Word for word, restate the entries below from their first line through the line that contains "- SGB II-/SGB XII-Quote (Gesamtquote)".

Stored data
--- START ---

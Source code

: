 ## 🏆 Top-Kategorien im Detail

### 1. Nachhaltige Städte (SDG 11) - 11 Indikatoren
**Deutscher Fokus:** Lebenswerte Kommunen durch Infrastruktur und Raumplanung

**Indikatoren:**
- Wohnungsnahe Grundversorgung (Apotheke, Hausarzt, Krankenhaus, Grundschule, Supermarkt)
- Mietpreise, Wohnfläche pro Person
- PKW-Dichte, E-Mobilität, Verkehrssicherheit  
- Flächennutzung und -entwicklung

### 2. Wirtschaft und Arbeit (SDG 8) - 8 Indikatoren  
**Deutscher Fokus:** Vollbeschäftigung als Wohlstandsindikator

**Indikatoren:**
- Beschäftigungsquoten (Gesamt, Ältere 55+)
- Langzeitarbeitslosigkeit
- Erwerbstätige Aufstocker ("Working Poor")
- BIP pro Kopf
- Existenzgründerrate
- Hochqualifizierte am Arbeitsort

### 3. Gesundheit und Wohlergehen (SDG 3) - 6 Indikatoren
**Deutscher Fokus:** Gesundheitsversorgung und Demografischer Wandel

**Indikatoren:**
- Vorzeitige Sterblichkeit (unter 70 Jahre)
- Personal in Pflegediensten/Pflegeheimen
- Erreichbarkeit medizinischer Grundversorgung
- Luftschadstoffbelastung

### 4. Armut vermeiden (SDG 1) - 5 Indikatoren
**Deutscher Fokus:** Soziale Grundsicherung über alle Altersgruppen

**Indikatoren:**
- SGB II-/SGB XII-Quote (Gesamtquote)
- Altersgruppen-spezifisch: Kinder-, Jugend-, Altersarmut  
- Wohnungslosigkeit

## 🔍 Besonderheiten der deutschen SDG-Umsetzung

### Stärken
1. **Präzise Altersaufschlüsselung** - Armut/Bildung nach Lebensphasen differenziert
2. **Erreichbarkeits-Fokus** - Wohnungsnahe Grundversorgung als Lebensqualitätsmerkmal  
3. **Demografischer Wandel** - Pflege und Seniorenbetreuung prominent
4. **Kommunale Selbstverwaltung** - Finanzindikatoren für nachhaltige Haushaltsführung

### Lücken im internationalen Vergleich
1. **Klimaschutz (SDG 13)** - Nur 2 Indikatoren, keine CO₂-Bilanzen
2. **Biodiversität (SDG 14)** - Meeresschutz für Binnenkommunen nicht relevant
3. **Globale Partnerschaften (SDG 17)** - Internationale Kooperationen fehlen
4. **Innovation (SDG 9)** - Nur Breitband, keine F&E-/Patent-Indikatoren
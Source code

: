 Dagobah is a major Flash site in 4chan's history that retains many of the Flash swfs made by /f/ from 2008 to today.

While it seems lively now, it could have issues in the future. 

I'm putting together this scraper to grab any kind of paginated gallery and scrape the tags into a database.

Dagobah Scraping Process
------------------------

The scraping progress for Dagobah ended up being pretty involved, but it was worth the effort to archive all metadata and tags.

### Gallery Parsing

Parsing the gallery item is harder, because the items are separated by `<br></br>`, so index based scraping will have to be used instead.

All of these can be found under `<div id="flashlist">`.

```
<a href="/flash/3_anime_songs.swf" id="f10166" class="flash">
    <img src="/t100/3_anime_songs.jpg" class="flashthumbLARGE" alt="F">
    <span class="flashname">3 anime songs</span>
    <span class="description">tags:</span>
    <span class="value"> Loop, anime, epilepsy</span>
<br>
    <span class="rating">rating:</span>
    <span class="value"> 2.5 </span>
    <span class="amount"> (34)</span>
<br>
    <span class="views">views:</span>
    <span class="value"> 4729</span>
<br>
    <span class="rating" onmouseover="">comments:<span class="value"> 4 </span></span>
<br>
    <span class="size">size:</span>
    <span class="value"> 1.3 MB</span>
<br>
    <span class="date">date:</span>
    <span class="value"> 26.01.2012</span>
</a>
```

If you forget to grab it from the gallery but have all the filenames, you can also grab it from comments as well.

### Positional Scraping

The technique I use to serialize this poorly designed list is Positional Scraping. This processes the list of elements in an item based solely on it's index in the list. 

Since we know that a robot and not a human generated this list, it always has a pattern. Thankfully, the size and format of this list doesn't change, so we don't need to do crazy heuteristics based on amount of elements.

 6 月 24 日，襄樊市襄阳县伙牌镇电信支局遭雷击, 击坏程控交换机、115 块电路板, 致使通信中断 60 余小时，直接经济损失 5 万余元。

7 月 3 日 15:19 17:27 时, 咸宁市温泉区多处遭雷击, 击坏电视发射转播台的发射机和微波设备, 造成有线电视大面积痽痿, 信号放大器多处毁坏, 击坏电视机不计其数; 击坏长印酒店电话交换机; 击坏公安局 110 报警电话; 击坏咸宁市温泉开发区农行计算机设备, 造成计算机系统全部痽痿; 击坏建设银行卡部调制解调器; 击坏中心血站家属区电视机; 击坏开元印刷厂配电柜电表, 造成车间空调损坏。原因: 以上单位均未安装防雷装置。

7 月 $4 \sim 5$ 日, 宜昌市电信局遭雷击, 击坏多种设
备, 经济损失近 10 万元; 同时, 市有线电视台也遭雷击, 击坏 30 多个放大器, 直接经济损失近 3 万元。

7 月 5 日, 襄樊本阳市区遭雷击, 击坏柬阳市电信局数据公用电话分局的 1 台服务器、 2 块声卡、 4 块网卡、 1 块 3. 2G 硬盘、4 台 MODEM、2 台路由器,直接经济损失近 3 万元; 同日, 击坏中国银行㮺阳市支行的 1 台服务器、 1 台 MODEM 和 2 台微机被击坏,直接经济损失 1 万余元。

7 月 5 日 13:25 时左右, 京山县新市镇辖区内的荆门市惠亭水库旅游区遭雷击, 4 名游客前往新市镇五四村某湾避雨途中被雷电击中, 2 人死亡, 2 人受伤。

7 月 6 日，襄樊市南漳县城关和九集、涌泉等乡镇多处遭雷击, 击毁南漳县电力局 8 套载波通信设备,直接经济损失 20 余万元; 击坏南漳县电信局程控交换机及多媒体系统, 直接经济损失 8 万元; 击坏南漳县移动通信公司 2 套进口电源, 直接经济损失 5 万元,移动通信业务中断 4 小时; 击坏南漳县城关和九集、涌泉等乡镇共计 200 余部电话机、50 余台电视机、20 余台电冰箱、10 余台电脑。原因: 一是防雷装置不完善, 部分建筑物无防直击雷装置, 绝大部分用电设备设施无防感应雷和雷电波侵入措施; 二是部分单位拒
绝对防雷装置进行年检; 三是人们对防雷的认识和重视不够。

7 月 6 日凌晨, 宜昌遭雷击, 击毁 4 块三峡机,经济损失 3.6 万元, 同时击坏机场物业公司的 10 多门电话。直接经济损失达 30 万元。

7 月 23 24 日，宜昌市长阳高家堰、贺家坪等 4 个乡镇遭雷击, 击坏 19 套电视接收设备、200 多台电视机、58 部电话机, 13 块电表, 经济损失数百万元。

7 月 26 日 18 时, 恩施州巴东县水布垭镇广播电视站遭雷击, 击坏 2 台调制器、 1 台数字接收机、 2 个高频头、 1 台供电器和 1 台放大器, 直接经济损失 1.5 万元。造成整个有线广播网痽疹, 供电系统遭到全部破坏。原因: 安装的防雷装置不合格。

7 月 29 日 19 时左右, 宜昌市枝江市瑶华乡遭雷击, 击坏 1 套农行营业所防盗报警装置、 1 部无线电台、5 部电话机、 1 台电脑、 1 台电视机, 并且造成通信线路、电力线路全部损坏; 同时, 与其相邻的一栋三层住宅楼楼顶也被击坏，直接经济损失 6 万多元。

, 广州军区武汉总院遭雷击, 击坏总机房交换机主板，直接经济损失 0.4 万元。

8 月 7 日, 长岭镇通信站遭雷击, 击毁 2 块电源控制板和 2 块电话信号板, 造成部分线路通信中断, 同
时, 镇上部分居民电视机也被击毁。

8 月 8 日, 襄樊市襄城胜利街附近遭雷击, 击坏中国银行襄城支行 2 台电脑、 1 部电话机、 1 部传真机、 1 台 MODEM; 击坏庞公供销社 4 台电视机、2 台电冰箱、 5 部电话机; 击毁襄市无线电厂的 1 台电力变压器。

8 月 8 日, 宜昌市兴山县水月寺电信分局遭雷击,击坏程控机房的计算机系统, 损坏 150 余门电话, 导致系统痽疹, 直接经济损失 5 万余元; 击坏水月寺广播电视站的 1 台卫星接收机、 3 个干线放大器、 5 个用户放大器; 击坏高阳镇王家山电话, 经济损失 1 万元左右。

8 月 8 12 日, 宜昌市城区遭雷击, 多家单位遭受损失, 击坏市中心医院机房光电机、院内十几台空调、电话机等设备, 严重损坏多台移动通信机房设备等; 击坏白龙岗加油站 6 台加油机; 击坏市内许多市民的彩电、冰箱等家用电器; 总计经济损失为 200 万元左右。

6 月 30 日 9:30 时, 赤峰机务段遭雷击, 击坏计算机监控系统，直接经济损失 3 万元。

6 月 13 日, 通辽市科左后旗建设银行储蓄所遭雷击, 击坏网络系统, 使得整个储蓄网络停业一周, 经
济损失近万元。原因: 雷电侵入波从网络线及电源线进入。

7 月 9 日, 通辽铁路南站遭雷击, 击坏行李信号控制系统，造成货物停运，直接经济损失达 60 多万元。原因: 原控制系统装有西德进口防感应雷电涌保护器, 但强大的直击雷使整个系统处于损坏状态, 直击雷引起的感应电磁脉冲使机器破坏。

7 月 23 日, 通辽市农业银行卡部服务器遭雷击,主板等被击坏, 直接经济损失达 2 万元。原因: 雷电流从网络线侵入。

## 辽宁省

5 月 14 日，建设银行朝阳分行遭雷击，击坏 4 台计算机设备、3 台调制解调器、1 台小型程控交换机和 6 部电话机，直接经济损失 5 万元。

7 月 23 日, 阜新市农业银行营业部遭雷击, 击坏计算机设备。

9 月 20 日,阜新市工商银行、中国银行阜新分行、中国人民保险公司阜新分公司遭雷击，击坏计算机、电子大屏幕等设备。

--- END ---

**EXPECTED ANSWER:**
Source code

: ## 🏆 Top-Kategorien im Detail

### 1. Nachhaltige Städte (SDG 11) - 11 Indikatoren
**Deutscher Fokus:** Lebenswerte Kommunen durch Infrastruktur und Raumplanung

**Indikatoren:**
- Wohnungsnahe Grundversorgung (Apotheke, Hausarzt, Krankenhaus, Grundschule, Supermarkt)
- Mietpreise, Wohnfläche pro Person
- PKW-Dichte, E-Mobilität, Verkehrssicherheit  
- Flächennutzung und -entwicklung

### 2. Wirtschaft und Arbeit (SDG 8) - 8 Indikatoren  
**Deutscher Fokus:** Vollbeschäftigung als Wohlstandsindikator

**Indikatoren:**
- Beschäftigungsquoten (Gesamt, Ältere 55+)
- Langzeitarbeitslosigkeit
- Erwerbstätige Aufstocker ("Working Poor")
- BIP pro Kopf
- Existenzgründerrate
- Hochqualifizierte am Arbeitsort

### 3. Gesundheit und Wohlergehen (SDG 3) - 6 Indikatoren
**Deutscher Fokus:** Gesundheitsversorgung und Demografischer Wandel

**Indikatoren:**
- Vorzeitige Sterblichkeit (unter 70 Jahre)
- Personal in Pflegediensten/Pflegeheimen
- Erreichbarkeit medizinischer Grundversorgung
- Luftschadstoffbelastung

### 4. Armut vermeiden (SDG 1) - 5 Indikatoren
**Deutscher Fokus:** Soziale Grundsicherung über alle Altersgruppen

**Indikatoren:**
- SGB II-/SGB XII-Quote (Gesamtquote)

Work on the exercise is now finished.